I focus my animal husbandry around the concept of dignity. I try to raise animals in as dignified a fashion as possible. This means that when I see them peeking through the fence at small clover strands they’d love to eat, I move the fence. When they bark and chase me, I bark and chase them back. When it comes time for that one bad day in the life of a LotFotL pig, they walk excitedly toward the food stashed in the trailer, and I simply shut the door behind them. No harshness, only love, translated in the pig afterlife as the best bacon many of you will ever eat!

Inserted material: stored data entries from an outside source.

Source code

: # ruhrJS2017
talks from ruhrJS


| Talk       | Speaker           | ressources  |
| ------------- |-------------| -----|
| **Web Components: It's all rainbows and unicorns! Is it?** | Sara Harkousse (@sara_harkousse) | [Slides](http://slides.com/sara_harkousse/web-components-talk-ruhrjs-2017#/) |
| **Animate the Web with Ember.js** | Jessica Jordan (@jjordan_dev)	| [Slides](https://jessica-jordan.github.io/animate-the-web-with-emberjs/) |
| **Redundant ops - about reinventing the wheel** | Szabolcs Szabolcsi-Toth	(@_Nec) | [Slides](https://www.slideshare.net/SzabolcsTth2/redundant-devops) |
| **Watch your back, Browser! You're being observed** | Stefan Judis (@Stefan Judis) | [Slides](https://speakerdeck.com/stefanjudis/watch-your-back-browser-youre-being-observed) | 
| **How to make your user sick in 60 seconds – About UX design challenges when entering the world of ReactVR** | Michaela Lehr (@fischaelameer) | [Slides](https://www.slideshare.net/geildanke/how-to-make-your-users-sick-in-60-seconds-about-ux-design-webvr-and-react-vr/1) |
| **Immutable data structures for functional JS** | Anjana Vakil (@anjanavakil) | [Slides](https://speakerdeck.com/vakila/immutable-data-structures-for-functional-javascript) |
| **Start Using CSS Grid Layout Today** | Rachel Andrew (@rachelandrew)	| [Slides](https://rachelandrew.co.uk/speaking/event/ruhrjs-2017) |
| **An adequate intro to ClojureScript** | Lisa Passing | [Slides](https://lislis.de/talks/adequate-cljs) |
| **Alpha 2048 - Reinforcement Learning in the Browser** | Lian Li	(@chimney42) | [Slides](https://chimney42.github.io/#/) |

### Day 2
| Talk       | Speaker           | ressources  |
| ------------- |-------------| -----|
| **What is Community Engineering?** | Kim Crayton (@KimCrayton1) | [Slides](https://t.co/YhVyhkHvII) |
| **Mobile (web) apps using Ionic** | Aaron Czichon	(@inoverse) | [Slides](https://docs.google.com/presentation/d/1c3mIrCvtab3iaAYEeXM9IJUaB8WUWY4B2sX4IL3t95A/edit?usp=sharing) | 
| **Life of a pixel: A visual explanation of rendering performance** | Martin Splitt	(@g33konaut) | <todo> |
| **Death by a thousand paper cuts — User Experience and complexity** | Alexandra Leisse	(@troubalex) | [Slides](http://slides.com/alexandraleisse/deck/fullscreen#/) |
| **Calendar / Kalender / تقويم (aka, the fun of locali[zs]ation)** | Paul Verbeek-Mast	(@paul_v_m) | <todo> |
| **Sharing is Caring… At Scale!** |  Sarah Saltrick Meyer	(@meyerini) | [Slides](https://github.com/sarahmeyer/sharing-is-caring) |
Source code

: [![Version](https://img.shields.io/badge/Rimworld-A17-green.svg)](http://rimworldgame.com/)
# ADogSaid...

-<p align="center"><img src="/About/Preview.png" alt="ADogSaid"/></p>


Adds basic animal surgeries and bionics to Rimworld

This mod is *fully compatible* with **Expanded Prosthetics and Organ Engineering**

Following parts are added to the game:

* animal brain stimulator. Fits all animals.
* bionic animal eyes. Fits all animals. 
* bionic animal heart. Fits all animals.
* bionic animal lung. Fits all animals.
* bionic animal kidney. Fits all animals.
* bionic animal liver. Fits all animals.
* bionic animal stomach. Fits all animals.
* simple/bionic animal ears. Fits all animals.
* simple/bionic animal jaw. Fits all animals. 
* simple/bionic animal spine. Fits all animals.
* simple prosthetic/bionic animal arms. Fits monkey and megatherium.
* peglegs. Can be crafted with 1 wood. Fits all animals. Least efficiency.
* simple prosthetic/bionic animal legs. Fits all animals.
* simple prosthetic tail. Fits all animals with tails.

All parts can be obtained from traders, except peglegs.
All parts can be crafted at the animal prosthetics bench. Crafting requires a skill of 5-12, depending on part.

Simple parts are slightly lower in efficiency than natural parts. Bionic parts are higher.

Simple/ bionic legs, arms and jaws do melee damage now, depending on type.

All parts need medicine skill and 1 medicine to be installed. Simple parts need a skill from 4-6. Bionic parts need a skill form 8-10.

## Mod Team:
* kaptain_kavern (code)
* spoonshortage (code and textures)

We raise our pigs from a variety of feedstocks. All of the feed is Non-gmo and produced in a way that will allow for organic certification in the longer term. Their primary source of feed is Certified Organic whole hog ration from Frank Organic Feed in Jefferson, WI. Additionally, they are fed veggie scraps and spent hay bales from the farm, while feasting on ample pastures filled with clover, grasses, grubs, and whatever else they find delicious. They are also occasionally fed Certified Organic soaked barley and wheat and windfall scraps that we might fall upon like a friend’s apples from their yard or a bucket full of collected walnuts that a visiting kid might pick up for them.
How does the feed effect the product? Organic feed does significantly change the cost of raising an animal. We will have more than $600 worth of feed in each
of these animals up to the time of slaughter. Certified organic feed is 4-10 times more expensive than conventional feed stocks, but gives our pigs none of the crappy additives, colorants, chemical residues, and other junk that is supplied through feed from the local big box. This is demonstrated profoundly in the robust quality of the meat, and the vigor and joy these animals profess in life. Not to mention, a sustainable feed source makes you feel better about what you eat, while setting the planet up to support our children and their children years down the road.
We do not give antibiotics to pigs unless they are sick enough to warrant this. I don’t like antibiotics, but I like suffering much less, and since these animals are in my care, thus my responsibility, I error on the side of their immediate well being as much as I possibly can. We feed out fermented hay bales soon after antibiotics are administered, to right their gut flora and fauna as swiftly as possible.
Our pigs are prized members of our farm community, loved by all, and, once they get to weighing more than an NFL linebacker, intimidating to a few as well. They add another layer of depth to our farm that will hopefully continue for years to come.